→ **Your assignment**
Return exactly those lines of the material below that fall between the line holding "key for phone" and the line holding "The application key", inclusive.

[Opening Data records section]

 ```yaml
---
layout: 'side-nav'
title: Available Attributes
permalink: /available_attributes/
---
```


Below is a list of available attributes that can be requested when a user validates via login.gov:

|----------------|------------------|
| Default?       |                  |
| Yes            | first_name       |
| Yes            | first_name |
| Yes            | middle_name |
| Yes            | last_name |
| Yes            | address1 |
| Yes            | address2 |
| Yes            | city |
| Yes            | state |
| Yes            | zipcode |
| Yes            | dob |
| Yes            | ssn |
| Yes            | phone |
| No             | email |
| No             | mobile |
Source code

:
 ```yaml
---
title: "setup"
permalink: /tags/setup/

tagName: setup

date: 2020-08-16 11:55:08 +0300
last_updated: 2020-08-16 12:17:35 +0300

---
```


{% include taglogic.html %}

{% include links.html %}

[Closing Data records section]
[Opening Data records section]

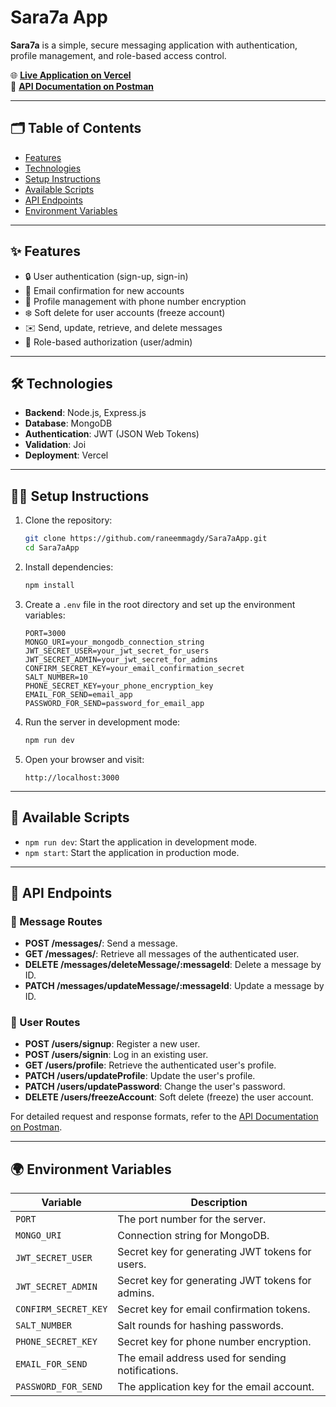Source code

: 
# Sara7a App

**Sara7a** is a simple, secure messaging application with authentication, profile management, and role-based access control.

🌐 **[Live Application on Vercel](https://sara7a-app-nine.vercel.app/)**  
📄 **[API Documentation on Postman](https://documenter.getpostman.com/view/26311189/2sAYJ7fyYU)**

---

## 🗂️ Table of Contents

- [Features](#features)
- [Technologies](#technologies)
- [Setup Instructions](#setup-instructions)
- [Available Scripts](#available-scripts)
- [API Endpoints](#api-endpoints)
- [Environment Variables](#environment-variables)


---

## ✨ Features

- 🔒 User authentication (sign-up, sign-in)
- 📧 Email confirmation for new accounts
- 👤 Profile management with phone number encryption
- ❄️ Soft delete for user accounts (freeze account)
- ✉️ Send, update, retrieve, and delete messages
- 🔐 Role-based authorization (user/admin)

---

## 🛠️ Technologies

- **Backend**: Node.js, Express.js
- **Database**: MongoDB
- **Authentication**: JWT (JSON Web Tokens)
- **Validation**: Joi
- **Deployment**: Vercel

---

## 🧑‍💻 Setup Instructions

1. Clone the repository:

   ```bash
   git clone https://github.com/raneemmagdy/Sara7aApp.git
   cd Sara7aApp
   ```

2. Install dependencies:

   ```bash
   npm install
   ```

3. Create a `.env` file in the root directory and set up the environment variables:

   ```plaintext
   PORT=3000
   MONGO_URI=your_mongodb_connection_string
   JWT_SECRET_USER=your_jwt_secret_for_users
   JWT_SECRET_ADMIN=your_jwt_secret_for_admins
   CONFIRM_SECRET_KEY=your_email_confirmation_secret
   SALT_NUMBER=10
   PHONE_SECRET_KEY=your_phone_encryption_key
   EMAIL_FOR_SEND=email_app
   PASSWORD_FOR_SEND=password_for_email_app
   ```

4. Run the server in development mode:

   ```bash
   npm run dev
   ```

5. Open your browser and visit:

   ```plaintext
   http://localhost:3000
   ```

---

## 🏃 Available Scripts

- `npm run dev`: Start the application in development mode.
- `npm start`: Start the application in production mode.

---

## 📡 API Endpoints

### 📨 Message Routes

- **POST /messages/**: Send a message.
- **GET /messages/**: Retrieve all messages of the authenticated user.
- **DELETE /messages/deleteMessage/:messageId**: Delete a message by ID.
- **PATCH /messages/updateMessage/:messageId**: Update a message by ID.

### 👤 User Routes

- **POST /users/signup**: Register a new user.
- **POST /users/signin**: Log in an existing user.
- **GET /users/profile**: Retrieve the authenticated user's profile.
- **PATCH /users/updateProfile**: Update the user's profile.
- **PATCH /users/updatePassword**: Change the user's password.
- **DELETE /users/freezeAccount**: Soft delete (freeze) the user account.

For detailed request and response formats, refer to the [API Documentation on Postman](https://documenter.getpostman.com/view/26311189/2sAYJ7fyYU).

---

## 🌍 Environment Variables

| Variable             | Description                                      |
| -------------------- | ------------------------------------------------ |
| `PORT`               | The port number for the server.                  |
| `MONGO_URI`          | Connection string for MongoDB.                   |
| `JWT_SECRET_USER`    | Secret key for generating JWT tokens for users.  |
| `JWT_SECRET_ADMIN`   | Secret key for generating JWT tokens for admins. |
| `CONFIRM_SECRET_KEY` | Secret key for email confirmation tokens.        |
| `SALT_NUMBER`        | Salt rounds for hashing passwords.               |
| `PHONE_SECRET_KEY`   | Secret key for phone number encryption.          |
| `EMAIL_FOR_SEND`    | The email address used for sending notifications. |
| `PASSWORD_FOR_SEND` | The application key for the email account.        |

[Closing Data records section]
[Opening Data records section]

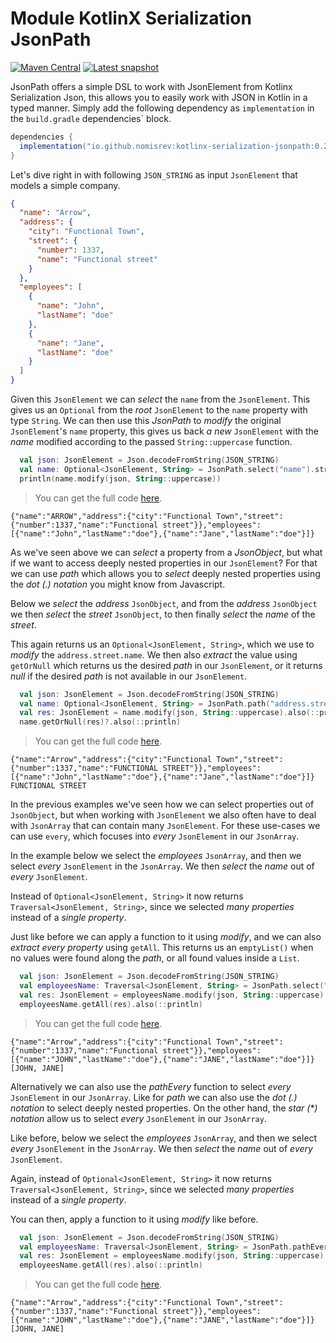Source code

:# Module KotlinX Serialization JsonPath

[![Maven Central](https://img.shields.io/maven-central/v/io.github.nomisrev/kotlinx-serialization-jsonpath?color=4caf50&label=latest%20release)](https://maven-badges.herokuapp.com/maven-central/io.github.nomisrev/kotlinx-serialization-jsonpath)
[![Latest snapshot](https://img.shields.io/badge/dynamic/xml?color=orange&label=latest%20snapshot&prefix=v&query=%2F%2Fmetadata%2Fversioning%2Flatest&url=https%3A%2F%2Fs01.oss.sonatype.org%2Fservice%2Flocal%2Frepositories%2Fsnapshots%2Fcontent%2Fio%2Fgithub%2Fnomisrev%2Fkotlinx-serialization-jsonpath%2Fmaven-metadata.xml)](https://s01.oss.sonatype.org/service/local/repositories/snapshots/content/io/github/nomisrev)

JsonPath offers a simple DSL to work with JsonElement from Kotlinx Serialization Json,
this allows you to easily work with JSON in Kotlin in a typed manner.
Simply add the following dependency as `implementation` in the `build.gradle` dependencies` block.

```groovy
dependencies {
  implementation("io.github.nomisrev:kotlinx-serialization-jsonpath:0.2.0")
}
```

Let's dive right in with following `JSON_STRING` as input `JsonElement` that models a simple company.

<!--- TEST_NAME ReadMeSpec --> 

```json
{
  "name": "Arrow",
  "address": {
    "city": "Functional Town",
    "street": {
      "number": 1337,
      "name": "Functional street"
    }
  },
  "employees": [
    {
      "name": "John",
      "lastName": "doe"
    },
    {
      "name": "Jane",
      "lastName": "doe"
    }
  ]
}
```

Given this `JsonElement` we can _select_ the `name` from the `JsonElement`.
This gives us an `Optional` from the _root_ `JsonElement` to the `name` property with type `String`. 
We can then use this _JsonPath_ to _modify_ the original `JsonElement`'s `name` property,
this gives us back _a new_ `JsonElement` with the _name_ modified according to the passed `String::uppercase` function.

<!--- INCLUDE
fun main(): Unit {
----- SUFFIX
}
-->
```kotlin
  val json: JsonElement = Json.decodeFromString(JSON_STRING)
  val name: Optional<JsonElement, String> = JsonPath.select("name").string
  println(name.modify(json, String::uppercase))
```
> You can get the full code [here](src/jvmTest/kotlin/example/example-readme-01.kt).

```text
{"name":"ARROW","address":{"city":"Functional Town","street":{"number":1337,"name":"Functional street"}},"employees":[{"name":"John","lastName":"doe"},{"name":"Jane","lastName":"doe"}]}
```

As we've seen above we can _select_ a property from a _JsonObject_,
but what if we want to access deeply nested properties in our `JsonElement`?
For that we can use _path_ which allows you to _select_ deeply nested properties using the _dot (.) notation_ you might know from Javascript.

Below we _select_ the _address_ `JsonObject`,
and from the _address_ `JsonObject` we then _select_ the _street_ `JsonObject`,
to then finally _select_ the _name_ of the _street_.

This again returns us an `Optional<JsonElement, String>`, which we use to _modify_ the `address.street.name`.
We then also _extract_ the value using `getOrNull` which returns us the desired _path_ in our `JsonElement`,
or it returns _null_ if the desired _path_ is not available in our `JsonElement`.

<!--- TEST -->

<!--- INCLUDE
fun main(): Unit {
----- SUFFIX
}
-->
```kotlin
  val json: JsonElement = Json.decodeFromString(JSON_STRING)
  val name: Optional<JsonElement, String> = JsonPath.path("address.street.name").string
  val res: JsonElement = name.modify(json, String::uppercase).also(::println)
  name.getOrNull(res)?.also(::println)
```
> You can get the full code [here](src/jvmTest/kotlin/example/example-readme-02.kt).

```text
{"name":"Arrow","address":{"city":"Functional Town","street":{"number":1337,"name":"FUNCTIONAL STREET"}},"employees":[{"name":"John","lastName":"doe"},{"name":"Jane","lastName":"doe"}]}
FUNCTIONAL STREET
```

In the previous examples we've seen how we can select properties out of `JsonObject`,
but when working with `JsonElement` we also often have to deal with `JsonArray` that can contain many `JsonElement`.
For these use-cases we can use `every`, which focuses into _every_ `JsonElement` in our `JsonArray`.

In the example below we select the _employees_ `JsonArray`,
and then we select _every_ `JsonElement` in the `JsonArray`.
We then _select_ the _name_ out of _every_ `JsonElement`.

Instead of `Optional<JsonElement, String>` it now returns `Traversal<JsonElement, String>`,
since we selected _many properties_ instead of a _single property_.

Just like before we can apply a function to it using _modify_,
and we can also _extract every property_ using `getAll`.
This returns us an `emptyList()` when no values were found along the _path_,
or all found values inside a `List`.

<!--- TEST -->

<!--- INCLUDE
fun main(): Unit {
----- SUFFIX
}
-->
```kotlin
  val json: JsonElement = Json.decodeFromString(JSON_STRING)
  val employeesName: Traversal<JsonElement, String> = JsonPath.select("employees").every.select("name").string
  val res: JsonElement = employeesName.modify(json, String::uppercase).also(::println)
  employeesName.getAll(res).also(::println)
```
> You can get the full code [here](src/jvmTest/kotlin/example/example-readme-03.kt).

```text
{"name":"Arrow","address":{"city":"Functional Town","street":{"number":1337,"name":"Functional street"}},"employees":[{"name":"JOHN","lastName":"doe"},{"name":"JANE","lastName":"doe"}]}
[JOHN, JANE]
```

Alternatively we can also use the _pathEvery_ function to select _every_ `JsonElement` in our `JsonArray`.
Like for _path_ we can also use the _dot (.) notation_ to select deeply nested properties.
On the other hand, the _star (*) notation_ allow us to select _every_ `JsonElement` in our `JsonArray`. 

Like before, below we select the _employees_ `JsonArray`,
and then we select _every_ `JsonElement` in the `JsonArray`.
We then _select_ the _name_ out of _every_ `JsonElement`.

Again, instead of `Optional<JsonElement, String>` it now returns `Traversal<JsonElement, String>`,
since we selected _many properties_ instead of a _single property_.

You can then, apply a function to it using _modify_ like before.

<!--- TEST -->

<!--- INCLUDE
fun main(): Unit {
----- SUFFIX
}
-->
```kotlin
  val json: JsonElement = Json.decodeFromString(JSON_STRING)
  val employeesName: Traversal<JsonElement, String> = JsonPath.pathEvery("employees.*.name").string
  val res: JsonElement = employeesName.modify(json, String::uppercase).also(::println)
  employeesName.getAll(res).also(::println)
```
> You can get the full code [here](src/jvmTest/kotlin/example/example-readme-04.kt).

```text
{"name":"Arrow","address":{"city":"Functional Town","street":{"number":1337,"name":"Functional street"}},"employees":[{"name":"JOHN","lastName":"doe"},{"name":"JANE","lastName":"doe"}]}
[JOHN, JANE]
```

[Closing Data records section]

→ **Result of this task**
| `PHONE_SECRET_KEY`   | Secret key for phone number encryption.          |
| `EMAIL_FOR_SEND`    | The email address used for sending notifications. |
| `PASSWORD_FOR_SEND` | The application key for the email account.        |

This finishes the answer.